On February 22, 2017, the FTC settled charges with three companies that, according to the FTC, deceptively claimed that they participated in the Asia-Pacific Economic Cooperation Cross-Border Privacy Rules (APEC CBPR). The proposed consent orders would prohibit each company from making any misrepresentations regarding its participation in a government or self-regulatory privacy program and impose compliance and reporting obligations on each company. The proposed orders are open for public comment for 30 days.
APEC’s CBPR system and TRUSTe are but two examples of voluntary privacy programs sponsored by governmental or self-regulatory bodies. APEC’s CBPR system is designed to facilitate data flows among APEC member countries in a privacy-respecting way. Companies that choose to participate in the CBPR must develop privacy policies that follow the APEC Privacy Framework, which rests on nine principles: preventing harm; notice to individuals; limited collection of personal information, limited use of personal information and individual choice, information integrity; security safeguards; access and correction; and accountability. Companies that seek to participate in the APEC CBPR system must undergo a review by an APEC-recognized accountability agent, which certifies companies that meet the standards. The three companies, however, were not and had never been certified, according to the complaints.
Companies may participate in such programs to gain consumer confidence or so they can more easily transfer data internationally. Additionally, regulators may view self-regulation as a nimbler approach to privacy protection than enforcement actions. As then-FTC Commissioner Thomas Rosch explained in 2009, self-regulation “can offer flexibility and timeliness that may not always be present in enforcement actions” and leverage the judgment and experience of industry participants. But as the FTC’s actions of February 22, 2017, indicate, if the FTC believes that a company claims it complies with a voluntary privacy program when, in fact, it doesn’t, the FTC may level deception charges under Section 5 of the FTC Act.
These are not the first Section 5 deception charges brought against companies that, in the FTC’s view, falsely claimed they were certified by a governmental or self-regulatory privacy program. For example, before it was struck down by the European Court of Justice, the US-EU Safe Harbor framework facilitated data transfers from the European Union to the United States.

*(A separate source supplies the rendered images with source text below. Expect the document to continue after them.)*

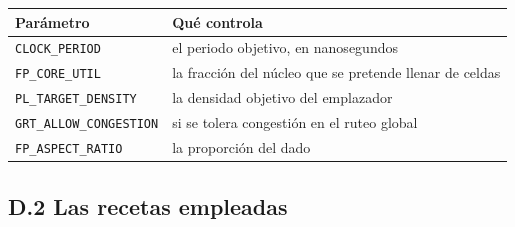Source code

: \begin{longtable}[]{@{}
  >{\raggedright\arraybackslash}p{}
  >{\raggedright\arraybackslash}p{}@{}}
\toprule\noalign{}
\begin{minipage}[b]{\linewidth}\raggedright
Parámetro
\end{minipage} & \begin{minipage}[b]{\linewidth}\raggedright
Qué controla
\end{minipage} \\
\midrule\noalign{}
\endhead
\bottomrule\noalign{}
\endlastfoot
\texttt{CLOCK\_PERIOD} & el periodo objetivo, en nanosegundos \\
\texttt{FP\_CORE\_UTIL} & la fracción del núcleo que se pretende llenar
de celdas \\
\texttt{PL\_TARGET\_DENSITY} & la densidad objetivo del emplazador \\
\texttt{GRT\_ALLOW\_CONGESTION} & si se tolera congestión en el ruteo
global \\
\texttt{FP\_ASPECT\_RATIO} & la proporción del dado \\
\end{longtable}

\subsection{D.2 Las recetas empleadas}\label{d.2-las-recetas-empleadas}

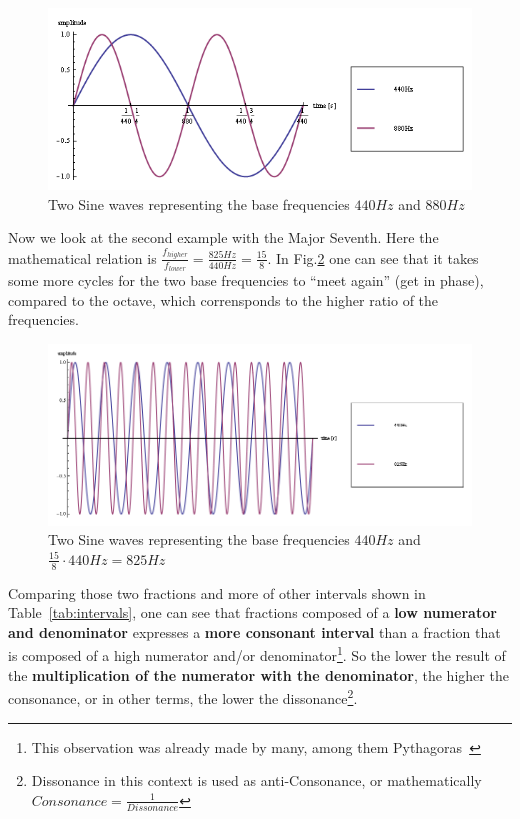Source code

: \documentclass[12pt,a4paper,titlepage,oneside]{report}
\begin{document}
\begin{figure}[!ht]
\includegraphics[width=\textwidth]{images/sine_octave.png}
\centering
\caption{Two Sine waves representing the base frequencies $440Hz$ and $880Hz$}
\label{fig:sine_octave}
\end{figure}

Now we look at the second example with the Major Seventh. Here the mathematical relation is $\frac{f_{higher}}{f_{lower}} = \frac{825Hz}{440Hz} = \frac{15}{8}$. In Fig.\ref{fig:sine_major_seventh} one can see that it takes some more cycles for the two base frequencies to ``meet again'' (get in phase), compared to the octave, which corrensponds to the higher ratio of the frequencies.

\begin{figure}[!ht]
\includegraphics[width=\textwidth]{images/sine_major_seventh.png}
\centering
\caption{Two Sine waves representing the base frequencies $440Hz$ and $\frac{15}{8} \cdot 440Hz = 825Hz$}
\label{fig:sine_major_seventh}
\end{figure}

Comparing those two fractions and more of other intervals shown in Table~\ref{tab:intervals}, one can see that fractions composed of a \textbf{low numerator and denominator} expresses a \textbf{more consonant interval} than a fraction that is composed of a high numerator and/or denominator\footnote{This observation was already made by many, among them Pythagoras~\cite{bib:cons_diss}}. So the lower the result of the \textbf{multiplication of the numerator with the denominator}, the higher the consonance, or in other terms, the lower the dissonance\footnote{Dissonance in this context is used as anti-Consonance, or mathematically $Consonance = \frac{1}{Dissonance}$}.
\end{document}
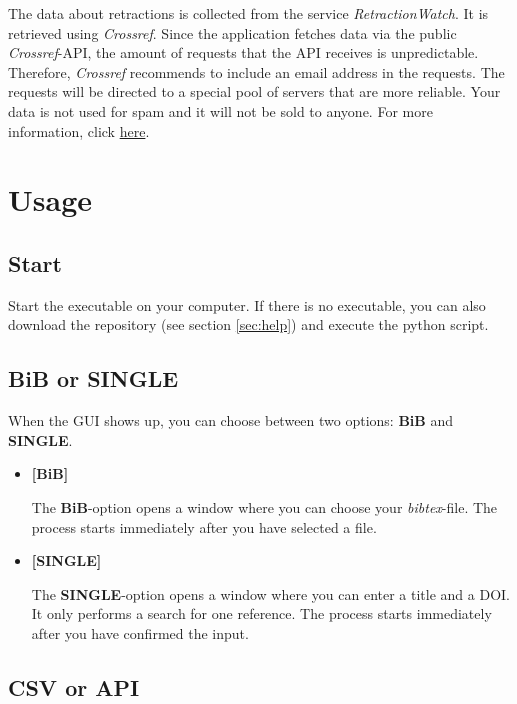 \documentclass[11pt]{article}
\begin{document}
    The data about retractions is collected from the service \textit{RetractionWatch}. It is retrieved using \textit{Crossref}.
    Since the application fetches data via the public \textit{Crossref}-API, the amount of requests that the API receives is unpredictable.
    Therefore, \textit{Crossref} recommends to include an email address in the requests. The requests will be directed to a special pool of servers that are more reliable.
    Your data is not used for spam and it will not be sold to anyone. For more information, click \href{https://www.crossref.org/documentation/retrieve-metadata/rest-api/tips-for-using-the-crossref-rest-api/}{here}.

    \section{Usage}

        \subsection{Start}
    
        Start the executable on your computer. If there is no executable, you can also download the repository (see section \ref{sec:help}) and execute the python script.

        \subsection{BiB or SINGLE}

        When the GUI shows up, you can choose between two options: \textbf{BiB} and \textbf{SINGLE}.

        \begin{itemize}
            \item \textbf{[BiB]}
            
            The \textbf{BiB}-option opens a window where you can choose your \textit{bibtex}-file. The process starts immediately after you have selected a file.
            
            \item \textbf{[SINGLE]}
            
            The \textbf{SINGLE}-option opens a window where you can enter a title and a DOI. It only performs a search for one reference.
            The process starts immediately after you have confirmed the input.
        \end{itemize}

        \subsection{CSV or API}
\end{document}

Between 2009 and 2015, the FTC brought 39 actions based on alleged misrepresentations about participation in the Safe Harbor. Some of these companies allegedly never participated in Safe Harbor, while others were Safe-Harbor certified but did not renew their certification.
Even though some privacy programs may be voluntary, they are not toothless. The FTC will likely continue to take action against companies that claim they participate in voluntary privacy programs when, in fact, they do not. This includes claiming to be certified under the new US-EU Privacy Shield Program, which replaced the Safe Harbor last year.